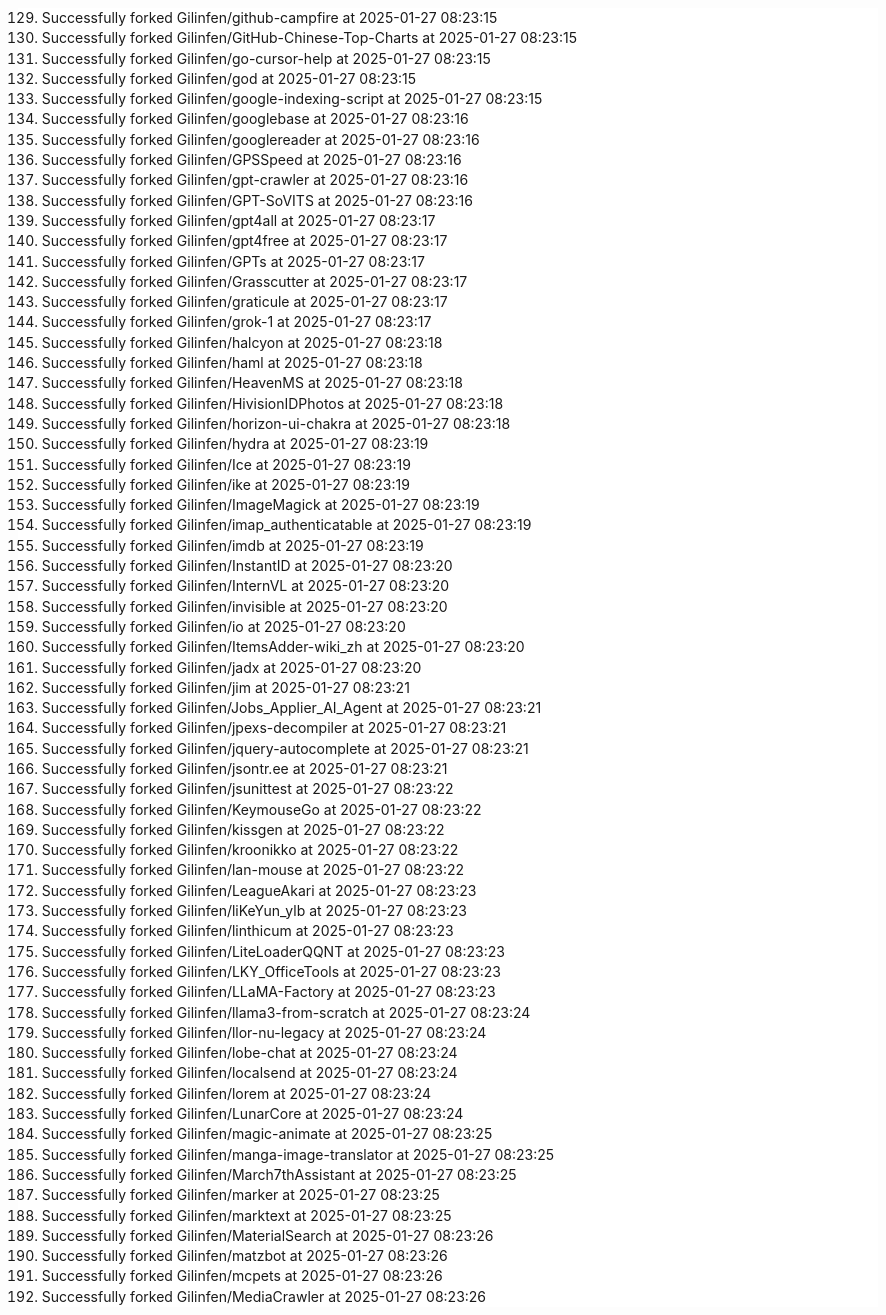 129. Successfully forked Gilinfen/github-campfire at 2025-01-27 08:23:15
130. Successfully forked Gilinfen/GitHub-Chinese-Top-Charts at 2025-01-27 08:23:15
131. Successfully forked Gilinfen/go-cursor-help at 2025-01-27 08:23:15
132. Successfully forked Gilinfen/god at 2025-01-27 08:23:15
133. Successfully forked Gilinfen/google-indexing-script at 2025-01-27 08:23:15
134. Successfully forked Gilinfen/googlebase at 2025-01-27 08:23:16
135. Successfully forked Gilinfen/googlereader at 2025-01-27 08:23:16
136. Successfully forked Gilinfen/GPSSpeed at 2025-01-27 08:23:16
137. Successfully forked Gilinfen/gpt-crawler at 2025-01-27 08:23:16
138. Successfully forked Gilinfen/GPT-SoVITS at 2025-01-27 08:23:16
139. Successfully forked Gilinfen/gpt4all at 2025-01-27 08:23:17
140. Successfully forked Gilinfen/gpt4free at 2025-01-27 08:23:17
141. Successfully forked Gilinfen/GPTs at 2025-01-27 08:23:17
142. Successfully forked Gilinfen/Grasscutter at 2025-01-27 08:23:17
143. Successfully forked Gilinfen/graticule at 2025-01-27 08:23:17
144. Successfully forked Gilinfen/grok-1 at 2025-01-27 08:23:17
145. Successfully forked Gilinfen/halcyon at 2025-01-27 08:23:18
146. Successfully forked Gilinfen/haml at 2025-01-27 08:23:18
147. Successfully forked Gilinfen/HeavenMS at 2025-01-27 08:23:18
148. Successfully forked Gilinfen/HivisionIDPhotos at 2025-01-27 08:23:18
149. Successfully forked Gilinfen/horizon-ui-chakra at 2025-01-27 08:23:18
150. Successfully forked Gilinfen/hydra at 2025-01-27 08:23:19
151. Successfully forked Gilinfen/Ice at 2025-01-27 08:23:19
152. Successfully forked Gilinfen/ike at 2025-01-27 08:23:19
153. Successfully forked Gilinfen/ImageMagick at 2025-01-27 08:23:19
154. Successfully forked Gilinfen/imap_authenticatable at 2025-01-27 08:23:19
155. Successfully forked Gilinfen/imdb at 2025-01-27 08:23:19
156. Successfully forked Gilinfen/InstantID at 2025-01-27 08:23:20
157. Successfully forked Gilinfen/InternVL at 2025-01-27 08:23:20
158. Successfully forked Gilinfen/invisible at 2025-01-27 08:23:20
159. Successfully forked Gilinfen/io at 2025-01-27 08:23:20
160. Successfully forked Gilinfen/ItemsAdder-wiki_zh at 2025-01-27 08:23:20
161. Successfully forked Gilinfen/jadx at 2025-01-27 08:23:20
162. Successfully forked Gilinfen/jim at 2025-01-27 08:23:21
163. Successfully forked Gilinfen/Jobs_Applier_AI_Agent at 2025-01-27 08:23:21
164. Successfully forked Gilinfen/jpexs-decompiler at 2025-01-27 08:23:21
165. Successfully forked Gilinfen/jquery-autocomplete at 2025-01-27 08:23:21
166. Successfully forked Gilinfen/jsontr.ee at 2025-01-27 08:23:21
167. Successfully forked Gilinfen/jsunittest at 2025-01-27 08:23:22
168. Successfully forked Gilinfen/KeymouseGo at 2025-01-27 08:23:22
169. Successfully forked Gilinfen/kissgen at 2025-01-27 08:23:22
170. Successfully forked Gilinfen/kroonikko at 2025-01-27 08:23:22
171. Successfully forked Gilinfen/lan-mouse at 2025-01-27 08:23:22
172. Successfully forked Gilinfen/LeagueAkari at 2025-01-27 08:23:23
173. Successfully forked Gilinfen/liKeYun_ylb at 2025-01-27 08:23:23
174. Successfully forked Gilinfen/linthicum at 2025-01-27 08:23:23
175. Successfully forked Gilinfen/LiteLoaderQQNT at 2025-01-27 08:23:23
176. Successfully forked Gilinfen/LKY_OfficeTools at 2025-01-27 08:23:23
177. Successfully forked Gilinfen/LLaMA-Factory at 2025-01-27 08:23:23
178. Successfully forked Gilinfen/llama3-from-scratch at 2025-01-27 08:23:24
179. Successfully forked Gilinfen/llor-nu-legacy at 2025-01-27 08:23:24
180. Successfully forked Gilinfen/lobe-chat at 2025-01-27 08:23:24
181. Successfully forked Gilinfen/localsend at 2025-01-27 08:23:24
182. Successfully forked Gilinfen/lorem at 2025-01-27 08:23:24
183. Successfully forked Gilinfen/LunarCore at 2025-01-27 08:23:24
184. Successfully forked Gilinfen/magic-animate at 2025-01-27 08:23:25
185. Successfully forked Gilinfen/manga-image-translator at 2025-01-27 08:23:25
186. Successfully forked Gilinfen/March7thAssistant at 2025-01-27 08:23:25
187. Successfully forked Gilinfen/marker at 2025-01-27 08:23:25
188. Successfully forked Gilinfen/marktext at 2025-01-27 08:23:25
189. Successfully forked Gilinfen/MaterialSearch at 2025-01-27 08:23:26
190. Successfully forked Gilinfen/matzbot at 2025-01-27 08:23:26
191. Successfully forked Gilinfen/mcpets at 2025-01-27 08:23:26
192. Successfully forked Gilinfen/MediaCrawler at 2025-01-27 08:23:26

____________

• _To do_
Could you return exactly the lines above from the line with "135. Successfully forked" to the line with "144. Successfully forked", both included, and nothing else?

• _Output_
135. Successfully forked Gilinfen/googlereader at 2025-01-27 08:23:16
136. Successfully forked Gilinfen/GPSSpeed at 2025-01-27 08:23:16
137. Successfully forked Gilinfen/gpt-crawler at 2025-01-27 08:23:16
138. Successfully forked Gilinfen/GPT-SoVITS at 2025-01-27 08:23:16
139. Successfully forked Gilinfen/gpt4all at 2025-01-27 08:23:17
140. Successfully forked Gilinfen/gpt4free at 2025-01-27 08:23:17
141. Successfully forked Gilinfen/GPTs at 2025-01-27 08:23:17
142. Successfully forked Gilinfen/Grasscutter at 2025-01-27 08:23:17
143. Successfully forked Gilinfen/graticule at 2025-01-27 08:23:17
144. Successfully forked Gilinfen/grok-1 at 2025-01-27 08:23:17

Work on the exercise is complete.